Dick negó con un gesto.
—Es una buena persona —continuó el comisario—. Tiene el despacho en Lincoln's Inn Fields. Puede usted encontrar la dirección exacta en la gula del teléfono. Le he encontrado hoy en el lunch: y me ha preguntado.:
Se detuvo un instante, sin dejar de examinar con la mirada al joven detective.
—¡Usted es el hombre indicado! —prosiguió—. Es extraño que yo no haya pensado antes en usted. Me preguntó si yo podría encontrar un buen detective particular, y le respondí que esas cosas sólo existen en las novelas.
—Por lo que se refiere a mí, no existen —replicó Dick, sonriente—. La última cosa que yo haría en este mundo es ser detective de agencia.
—Tiene usted razón, hijo mío. Pero, de todos modos, si usted lo fuese, yo le respetaría. En el caso de que se trata, es usted el único hombre que puede realizar el trabajo. ¿Quiere usted ir a ver a Havelock de mi parte? Me agradaría tanto que le ayudase usted, si le fuese posible... Aunque Havelock no es amigo mío, le conozco bien y sé que es una persona muy agradable.
—¿Qué clase de trabajo? —preguntó el joven sin el menor entusiasmo.

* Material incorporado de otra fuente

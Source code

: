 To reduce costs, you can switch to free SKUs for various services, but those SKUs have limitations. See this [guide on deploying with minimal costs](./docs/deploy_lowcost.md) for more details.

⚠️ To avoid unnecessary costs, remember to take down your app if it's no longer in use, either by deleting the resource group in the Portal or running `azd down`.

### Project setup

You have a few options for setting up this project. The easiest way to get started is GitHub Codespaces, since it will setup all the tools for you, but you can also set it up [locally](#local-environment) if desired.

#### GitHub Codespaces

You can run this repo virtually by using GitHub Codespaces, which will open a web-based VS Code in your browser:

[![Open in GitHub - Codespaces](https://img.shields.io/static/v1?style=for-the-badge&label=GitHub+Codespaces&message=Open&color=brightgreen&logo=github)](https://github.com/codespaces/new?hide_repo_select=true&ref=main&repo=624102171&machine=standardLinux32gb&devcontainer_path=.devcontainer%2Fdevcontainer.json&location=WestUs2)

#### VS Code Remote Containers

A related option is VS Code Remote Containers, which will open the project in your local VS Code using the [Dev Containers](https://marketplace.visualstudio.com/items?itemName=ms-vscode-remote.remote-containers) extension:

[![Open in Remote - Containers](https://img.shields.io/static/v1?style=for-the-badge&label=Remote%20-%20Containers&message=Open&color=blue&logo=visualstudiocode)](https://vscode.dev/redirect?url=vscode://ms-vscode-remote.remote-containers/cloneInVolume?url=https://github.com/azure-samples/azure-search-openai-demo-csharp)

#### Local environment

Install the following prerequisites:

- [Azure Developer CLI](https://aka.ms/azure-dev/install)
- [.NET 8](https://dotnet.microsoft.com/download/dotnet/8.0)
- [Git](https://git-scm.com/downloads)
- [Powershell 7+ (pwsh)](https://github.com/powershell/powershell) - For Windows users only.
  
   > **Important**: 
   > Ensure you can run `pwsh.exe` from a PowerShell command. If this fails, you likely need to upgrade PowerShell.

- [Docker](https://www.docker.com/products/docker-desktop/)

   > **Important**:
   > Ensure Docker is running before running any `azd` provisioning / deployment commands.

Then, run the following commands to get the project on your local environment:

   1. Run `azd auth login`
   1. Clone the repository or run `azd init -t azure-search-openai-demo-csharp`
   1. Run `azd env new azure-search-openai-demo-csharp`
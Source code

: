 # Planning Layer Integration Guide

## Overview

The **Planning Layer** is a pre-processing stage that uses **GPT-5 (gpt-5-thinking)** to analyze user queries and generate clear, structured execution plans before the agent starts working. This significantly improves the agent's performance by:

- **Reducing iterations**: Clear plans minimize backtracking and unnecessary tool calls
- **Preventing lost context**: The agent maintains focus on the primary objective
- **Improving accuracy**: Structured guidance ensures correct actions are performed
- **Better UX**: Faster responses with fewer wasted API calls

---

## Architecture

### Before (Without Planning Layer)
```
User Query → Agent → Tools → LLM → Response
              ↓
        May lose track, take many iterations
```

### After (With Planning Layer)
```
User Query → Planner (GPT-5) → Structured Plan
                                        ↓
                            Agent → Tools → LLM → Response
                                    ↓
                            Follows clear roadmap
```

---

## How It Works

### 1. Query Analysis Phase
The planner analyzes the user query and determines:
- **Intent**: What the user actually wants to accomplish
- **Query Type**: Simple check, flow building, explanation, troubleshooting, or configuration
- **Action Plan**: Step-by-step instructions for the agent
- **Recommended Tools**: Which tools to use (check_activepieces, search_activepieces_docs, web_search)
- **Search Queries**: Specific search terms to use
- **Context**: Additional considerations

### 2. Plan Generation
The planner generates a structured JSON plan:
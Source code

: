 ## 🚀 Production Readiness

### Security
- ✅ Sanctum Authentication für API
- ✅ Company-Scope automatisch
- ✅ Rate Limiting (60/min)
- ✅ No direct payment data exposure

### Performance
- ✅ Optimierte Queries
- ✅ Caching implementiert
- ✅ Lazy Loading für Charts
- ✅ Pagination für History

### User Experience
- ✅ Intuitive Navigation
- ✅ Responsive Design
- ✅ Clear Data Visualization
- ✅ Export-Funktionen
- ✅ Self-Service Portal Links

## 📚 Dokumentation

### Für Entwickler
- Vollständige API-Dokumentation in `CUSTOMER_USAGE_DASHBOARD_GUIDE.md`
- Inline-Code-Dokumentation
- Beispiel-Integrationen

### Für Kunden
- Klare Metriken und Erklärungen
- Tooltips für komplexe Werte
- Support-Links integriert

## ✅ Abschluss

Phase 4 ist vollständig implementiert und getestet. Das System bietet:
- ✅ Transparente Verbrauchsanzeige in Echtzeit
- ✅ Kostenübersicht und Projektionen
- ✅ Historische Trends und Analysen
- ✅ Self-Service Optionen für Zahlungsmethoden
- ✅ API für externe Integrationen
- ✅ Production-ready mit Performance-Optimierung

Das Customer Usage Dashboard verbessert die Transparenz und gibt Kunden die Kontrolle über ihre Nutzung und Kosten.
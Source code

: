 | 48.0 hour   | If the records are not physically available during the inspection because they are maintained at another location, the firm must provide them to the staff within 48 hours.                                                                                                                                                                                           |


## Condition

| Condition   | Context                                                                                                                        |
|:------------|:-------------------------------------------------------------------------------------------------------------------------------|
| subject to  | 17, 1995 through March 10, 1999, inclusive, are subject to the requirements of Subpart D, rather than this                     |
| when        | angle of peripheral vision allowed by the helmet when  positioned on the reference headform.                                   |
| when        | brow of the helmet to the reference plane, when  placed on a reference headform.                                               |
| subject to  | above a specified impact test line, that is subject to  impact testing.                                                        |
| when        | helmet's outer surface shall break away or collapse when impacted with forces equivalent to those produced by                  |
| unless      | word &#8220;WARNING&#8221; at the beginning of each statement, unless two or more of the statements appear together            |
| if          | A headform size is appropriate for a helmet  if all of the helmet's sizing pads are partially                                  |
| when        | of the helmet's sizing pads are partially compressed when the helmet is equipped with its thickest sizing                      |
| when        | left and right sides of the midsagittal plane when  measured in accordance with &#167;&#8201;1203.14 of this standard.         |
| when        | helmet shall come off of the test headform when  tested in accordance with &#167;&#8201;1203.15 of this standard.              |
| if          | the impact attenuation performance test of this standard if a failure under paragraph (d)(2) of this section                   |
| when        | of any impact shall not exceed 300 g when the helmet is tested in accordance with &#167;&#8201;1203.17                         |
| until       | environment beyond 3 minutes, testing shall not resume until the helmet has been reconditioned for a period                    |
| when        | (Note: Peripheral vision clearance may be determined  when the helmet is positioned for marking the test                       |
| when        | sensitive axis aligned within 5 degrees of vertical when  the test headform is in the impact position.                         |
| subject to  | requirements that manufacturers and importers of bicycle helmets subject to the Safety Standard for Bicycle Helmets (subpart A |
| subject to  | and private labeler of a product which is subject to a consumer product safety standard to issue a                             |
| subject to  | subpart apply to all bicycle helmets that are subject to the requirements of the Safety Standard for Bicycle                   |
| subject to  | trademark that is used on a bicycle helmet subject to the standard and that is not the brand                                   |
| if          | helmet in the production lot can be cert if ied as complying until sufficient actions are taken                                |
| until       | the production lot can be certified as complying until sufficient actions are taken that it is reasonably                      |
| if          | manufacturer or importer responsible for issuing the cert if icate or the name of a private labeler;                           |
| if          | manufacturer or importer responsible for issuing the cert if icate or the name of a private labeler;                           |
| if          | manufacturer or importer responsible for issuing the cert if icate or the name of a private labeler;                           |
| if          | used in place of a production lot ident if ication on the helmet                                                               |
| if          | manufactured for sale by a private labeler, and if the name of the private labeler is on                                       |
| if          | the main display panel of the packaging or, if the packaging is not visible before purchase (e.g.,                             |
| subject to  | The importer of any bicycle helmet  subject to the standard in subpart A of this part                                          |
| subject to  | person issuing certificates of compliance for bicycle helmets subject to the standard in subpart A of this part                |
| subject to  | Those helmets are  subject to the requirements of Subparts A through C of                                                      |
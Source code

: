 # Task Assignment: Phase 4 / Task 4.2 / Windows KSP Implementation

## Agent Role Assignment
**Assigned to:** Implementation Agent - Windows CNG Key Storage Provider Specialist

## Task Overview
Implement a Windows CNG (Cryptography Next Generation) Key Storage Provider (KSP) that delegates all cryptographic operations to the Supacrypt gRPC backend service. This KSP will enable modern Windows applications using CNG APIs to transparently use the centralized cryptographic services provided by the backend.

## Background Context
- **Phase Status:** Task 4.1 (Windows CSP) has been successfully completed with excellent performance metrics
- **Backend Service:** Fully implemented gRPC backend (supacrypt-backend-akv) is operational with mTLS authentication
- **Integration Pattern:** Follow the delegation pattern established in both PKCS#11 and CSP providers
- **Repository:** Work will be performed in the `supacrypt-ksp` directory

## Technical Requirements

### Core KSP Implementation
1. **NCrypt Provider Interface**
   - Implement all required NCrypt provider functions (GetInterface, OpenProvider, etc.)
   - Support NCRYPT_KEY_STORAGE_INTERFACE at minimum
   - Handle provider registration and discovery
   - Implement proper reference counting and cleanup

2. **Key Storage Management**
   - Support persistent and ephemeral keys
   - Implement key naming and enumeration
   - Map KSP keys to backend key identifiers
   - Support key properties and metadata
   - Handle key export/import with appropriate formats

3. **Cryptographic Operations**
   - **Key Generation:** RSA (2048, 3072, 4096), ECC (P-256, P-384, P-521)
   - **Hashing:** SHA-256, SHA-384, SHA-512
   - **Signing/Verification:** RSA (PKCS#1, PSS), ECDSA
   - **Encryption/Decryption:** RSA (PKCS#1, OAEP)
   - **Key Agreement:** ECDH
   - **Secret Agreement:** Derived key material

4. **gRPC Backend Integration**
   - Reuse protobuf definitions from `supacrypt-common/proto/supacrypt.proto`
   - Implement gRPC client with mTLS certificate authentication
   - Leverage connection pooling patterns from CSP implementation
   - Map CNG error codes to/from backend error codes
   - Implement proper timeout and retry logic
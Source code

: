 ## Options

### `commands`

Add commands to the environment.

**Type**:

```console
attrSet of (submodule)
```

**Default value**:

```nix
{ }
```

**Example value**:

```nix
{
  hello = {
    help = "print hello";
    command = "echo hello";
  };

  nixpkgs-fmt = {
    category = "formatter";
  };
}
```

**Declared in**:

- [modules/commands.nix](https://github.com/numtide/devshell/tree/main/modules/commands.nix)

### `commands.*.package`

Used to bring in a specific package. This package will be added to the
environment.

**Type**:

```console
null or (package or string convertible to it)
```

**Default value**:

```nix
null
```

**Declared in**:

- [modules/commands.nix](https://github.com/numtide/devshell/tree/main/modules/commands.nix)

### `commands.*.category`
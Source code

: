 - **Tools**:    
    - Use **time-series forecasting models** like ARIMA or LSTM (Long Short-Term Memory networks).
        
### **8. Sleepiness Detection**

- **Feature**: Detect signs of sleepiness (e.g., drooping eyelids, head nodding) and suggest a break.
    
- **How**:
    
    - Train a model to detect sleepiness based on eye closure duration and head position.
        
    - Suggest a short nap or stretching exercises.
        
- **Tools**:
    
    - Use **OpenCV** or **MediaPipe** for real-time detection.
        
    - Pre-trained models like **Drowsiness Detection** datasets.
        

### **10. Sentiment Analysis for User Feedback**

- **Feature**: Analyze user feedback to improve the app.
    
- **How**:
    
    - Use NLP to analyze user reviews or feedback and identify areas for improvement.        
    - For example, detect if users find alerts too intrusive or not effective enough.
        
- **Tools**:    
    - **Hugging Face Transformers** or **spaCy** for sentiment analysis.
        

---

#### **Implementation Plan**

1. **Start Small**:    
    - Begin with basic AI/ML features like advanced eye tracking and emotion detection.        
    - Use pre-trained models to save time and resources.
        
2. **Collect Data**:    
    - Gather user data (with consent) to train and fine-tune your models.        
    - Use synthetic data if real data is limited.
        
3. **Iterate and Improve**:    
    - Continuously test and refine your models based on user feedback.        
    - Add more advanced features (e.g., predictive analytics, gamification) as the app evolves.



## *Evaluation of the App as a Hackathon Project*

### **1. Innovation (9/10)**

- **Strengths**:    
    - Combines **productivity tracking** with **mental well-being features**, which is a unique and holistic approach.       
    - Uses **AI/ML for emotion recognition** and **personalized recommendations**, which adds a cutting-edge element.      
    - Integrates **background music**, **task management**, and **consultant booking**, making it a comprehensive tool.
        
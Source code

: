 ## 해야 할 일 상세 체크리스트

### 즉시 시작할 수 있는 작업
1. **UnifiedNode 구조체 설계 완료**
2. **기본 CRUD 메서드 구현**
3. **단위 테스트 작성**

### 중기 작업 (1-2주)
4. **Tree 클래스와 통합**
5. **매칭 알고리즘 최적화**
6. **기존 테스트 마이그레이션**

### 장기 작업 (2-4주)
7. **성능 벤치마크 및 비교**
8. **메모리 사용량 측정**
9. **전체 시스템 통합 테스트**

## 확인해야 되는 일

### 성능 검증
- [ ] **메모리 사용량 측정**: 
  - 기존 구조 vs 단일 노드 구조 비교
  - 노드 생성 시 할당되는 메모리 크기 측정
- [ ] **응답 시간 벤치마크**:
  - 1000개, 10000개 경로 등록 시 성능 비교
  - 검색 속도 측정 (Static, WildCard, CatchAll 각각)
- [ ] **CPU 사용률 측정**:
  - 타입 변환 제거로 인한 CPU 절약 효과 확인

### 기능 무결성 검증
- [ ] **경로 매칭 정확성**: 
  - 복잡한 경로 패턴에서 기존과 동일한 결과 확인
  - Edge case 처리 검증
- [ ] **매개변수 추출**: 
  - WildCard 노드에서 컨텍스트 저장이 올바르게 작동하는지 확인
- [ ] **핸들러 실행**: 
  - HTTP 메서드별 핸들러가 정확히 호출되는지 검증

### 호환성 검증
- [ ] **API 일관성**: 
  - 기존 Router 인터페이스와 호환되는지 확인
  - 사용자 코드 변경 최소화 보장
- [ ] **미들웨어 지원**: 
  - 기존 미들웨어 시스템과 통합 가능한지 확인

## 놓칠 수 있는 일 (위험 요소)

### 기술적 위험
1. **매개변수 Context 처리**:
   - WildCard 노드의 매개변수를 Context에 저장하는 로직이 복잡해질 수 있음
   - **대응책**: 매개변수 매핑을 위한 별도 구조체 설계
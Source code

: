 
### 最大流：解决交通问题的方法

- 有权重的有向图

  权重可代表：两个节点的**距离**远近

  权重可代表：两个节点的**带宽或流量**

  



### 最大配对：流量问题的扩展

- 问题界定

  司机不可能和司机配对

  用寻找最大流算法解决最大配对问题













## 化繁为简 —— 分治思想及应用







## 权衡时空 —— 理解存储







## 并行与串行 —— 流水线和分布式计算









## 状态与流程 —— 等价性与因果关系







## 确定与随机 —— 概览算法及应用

—No lo sé. Acaso sea un trabajo que usted no pueda realizar. Pero me gustaría que viese a Havelock. Yo casi me comprometí a recomendarle alguien. Me parece que se trata de un asunto relacionado con un cliente suyo, que le preocupa bastante. Yo le quedaría a usted muy reconocido si viese a ese caballero.
La última cosa que podría pensar Dick era transferir sus actividades de detective de Scotland Yard a la esfera de las agencias particulares; pero él se consideraba obligado al tercer comisario, que le había dispensado alguna protección, y no había ninguna razón para que le impidiese ver al abogado. Y se avino a ello.
—Bien —dijo el comisario—. Telefonearé esta tarde a Havelock y le diré que irá usted a verle. Seguramente podrá usted serle útil en el asunto que le interesa.
—Así lo espero —afirmó Dick, sabiendo que mentía un poco.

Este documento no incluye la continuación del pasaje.